▸ DATA FOR THIS EXERCISE
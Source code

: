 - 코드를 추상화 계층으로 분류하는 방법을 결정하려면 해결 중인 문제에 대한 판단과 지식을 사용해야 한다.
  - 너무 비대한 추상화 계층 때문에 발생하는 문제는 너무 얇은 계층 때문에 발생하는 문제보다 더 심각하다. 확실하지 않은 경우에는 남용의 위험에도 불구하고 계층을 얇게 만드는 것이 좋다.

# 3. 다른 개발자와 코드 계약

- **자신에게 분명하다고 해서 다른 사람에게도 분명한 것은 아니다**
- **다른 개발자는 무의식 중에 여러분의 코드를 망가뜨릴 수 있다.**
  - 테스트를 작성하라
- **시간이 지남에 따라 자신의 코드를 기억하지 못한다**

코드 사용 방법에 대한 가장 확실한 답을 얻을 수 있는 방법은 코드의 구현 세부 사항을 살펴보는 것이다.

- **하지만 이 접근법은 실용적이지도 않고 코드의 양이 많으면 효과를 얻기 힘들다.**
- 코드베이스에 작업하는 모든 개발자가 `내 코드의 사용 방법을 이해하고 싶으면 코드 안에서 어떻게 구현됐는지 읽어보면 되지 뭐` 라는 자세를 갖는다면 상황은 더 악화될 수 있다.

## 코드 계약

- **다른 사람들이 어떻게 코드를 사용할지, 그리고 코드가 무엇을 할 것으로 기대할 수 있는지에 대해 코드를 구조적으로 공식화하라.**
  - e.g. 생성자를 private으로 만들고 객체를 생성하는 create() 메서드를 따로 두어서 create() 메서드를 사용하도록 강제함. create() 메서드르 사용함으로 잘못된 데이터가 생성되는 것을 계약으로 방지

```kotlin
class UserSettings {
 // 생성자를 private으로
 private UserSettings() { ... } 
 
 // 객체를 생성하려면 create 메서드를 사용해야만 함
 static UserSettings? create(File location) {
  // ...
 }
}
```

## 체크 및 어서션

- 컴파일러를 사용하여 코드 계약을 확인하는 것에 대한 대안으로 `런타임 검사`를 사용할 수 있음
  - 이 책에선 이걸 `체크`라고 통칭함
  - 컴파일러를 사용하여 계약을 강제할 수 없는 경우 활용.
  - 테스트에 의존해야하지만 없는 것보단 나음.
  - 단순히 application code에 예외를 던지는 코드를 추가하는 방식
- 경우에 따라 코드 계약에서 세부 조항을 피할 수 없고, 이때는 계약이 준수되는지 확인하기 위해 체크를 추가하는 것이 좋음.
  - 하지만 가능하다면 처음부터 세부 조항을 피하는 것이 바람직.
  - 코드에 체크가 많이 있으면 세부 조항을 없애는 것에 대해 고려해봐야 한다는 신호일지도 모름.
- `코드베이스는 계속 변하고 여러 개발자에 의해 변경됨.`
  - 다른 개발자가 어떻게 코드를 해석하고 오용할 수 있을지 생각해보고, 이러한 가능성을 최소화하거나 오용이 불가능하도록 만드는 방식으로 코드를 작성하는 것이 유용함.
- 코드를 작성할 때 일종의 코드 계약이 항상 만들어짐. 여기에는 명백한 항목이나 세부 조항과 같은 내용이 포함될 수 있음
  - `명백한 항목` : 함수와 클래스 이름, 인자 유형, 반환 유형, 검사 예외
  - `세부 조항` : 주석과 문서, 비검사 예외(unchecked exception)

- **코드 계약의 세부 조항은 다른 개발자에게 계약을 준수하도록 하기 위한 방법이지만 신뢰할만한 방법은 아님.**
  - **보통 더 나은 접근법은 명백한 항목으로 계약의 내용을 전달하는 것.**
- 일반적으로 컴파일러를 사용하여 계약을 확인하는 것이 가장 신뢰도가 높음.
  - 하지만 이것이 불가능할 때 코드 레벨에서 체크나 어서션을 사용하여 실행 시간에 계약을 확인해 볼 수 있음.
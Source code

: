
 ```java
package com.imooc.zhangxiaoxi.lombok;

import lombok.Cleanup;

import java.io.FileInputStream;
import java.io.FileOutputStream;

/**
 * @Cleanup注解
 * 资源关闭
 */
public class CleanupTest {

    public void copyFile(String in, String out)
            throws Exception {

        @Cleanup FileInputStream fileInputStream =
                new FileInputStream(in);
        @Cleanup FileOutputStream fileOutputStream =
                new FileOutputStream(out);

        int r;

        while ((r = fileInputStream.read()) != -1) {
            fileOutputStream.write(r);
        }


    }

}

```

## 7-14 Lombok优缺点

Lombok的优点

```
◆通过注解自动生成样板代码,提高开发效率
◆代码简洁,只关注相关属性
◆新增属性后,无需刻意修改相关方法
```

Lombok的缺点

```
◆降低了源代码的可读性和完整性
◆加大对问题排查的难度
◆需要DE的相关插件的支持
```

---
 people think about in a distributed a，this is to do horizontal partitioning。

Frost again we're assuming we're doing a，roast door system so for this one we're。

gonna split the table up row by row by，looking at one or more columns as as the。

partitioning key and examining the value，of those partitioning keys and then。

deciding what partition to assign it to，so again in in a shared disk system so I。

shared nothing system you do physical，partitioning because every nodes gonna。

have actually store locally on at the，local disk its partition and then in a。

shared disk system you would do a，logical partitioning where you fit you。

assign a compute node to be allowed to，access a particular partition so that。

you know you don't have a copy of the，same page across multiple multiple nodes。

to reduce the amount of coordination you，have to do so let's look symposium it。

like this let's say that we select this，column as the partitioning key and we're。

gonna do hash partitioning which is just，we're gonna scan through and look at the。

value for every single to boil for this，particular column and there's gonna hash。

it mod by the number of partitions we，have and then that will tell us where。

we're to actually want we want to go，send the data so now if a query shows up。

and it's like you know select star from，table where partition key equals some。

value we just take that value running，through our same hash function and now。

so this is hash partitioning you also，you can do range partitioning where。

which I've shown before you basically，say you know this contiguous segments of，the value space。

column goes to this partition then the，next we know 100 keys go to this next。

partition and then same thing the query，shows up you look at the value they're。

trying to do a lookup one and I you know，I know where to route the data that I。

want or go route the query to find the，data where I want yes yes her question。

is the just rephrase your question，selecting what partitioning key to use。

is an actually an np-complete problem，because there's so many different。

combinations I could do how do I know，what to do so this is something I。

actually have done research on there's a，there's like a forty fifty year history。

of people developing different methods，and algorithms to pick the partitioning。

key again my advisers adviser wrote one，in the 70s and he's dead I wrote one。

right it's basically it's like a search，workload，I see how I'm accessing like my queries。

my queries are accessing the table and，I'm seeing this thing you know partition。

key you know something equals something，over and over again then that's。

▸ WHAT YOU NEED TO DO
Collect the lines of the records that include the string "particular".

▸ RESPONSE FOR THIS EXERCISE
assign a compute node to be allowed to，access a particular partition so that。
value for every single to boil for this，particular column and there's gonna hash。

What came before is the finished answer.